(Collected data)
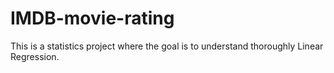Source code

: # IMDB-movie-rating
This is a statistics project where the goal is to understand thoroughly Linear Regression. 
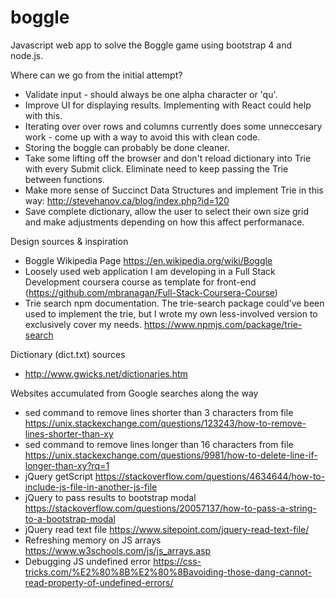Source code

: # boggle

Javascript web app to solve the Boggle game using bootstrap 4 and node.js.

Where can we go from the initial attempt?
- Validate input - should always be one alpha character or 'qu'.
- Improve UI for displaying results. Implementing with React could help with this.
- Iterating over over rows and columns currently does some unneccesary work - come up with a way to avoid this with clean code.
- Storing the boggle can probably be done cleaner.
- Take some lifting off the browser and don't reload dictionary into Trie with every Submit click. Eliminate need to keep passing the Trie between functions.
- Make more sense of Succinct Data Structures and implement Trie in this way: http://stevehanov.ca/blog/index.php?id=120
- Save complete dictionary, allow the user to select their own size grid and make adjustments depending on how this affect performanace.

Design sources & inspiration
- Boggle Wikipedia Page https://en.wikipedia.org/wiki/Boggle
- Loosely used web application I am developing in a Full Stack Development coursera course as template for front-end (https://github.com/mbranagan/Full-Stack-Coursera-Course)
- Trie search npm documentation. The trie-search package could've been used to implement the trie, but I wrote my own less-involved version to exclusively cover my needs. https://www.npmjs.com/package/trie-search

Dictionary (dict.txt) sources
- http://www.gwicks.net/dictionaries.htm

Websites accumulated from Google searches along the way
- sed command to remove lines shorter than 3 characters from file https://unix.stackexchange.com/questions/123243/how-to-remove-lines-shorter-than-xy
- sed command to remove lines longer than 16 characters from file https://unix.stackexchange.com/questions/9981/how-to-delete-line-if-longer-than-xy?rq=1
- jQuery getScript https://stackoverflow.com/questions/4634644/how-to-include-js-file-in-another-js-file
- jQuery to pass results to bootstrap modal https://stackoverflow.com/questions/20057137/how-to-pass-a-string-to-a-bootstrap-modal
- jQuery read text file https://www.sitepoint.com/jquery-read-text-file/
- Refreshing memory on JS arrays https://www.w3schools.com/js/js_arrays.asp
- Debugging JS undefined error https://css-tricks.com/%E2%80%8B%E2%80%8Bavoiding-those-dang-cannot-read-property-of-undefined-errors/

---

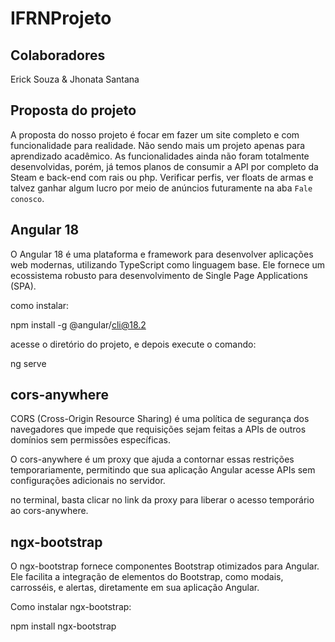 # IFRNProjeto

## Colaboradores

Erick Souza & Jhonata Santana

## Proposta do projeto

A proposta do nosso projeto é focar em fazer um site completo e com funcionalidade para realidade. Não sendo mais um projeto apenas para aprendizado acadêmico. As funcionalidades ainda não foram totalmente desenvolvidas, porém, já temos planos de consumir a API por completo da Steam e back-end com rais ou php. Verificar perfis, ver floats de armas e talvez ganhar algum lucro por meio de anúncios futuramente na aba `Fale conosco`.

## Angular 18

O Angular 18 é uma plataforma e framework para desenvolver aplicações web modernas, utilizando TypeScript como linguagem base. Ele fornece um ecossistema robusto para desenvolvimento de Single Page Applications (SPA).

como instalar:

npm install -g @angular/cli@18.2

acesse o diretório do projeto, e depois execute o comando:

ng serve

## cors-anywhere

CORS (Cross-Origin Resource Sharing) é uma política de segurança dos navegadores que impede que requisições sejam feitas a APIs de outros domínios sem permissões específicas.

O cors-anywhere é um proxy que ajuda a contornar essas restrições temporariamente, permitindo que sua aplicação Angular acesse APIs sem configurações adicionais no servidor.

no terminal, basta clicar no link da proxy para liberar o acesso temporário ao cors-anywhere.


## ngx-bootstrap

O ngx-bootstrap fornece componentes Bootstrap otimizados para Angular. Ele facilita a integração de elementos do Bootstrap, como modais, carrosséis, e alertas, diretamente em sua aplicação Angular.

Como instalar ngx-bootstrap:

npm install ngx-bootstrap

◆ **Brief**: Write down exactly the span of lines above from the one containing "npm install -g @angular/cli@18.2" to the one containing "O cors-anywhere é", both ends included.

◆ **Written answer**:
npm install -g @angular/cli@18.2

acesse o diretório do projeto, e depois execute o comando:

ng serve

## cors-anywhere

CORS (Cross-Origin Resource Sharing) é uma política de segurança dos navegadores que impede que requisições sejam feitas a APIs de outros domínios sem permissões específicas.

O cors-anywhere é um proxy que ajuda a contornar essas restrições temporariamente, permitindo que sua aplicação Angular acesse APIs sem configurações adicionais no servidor.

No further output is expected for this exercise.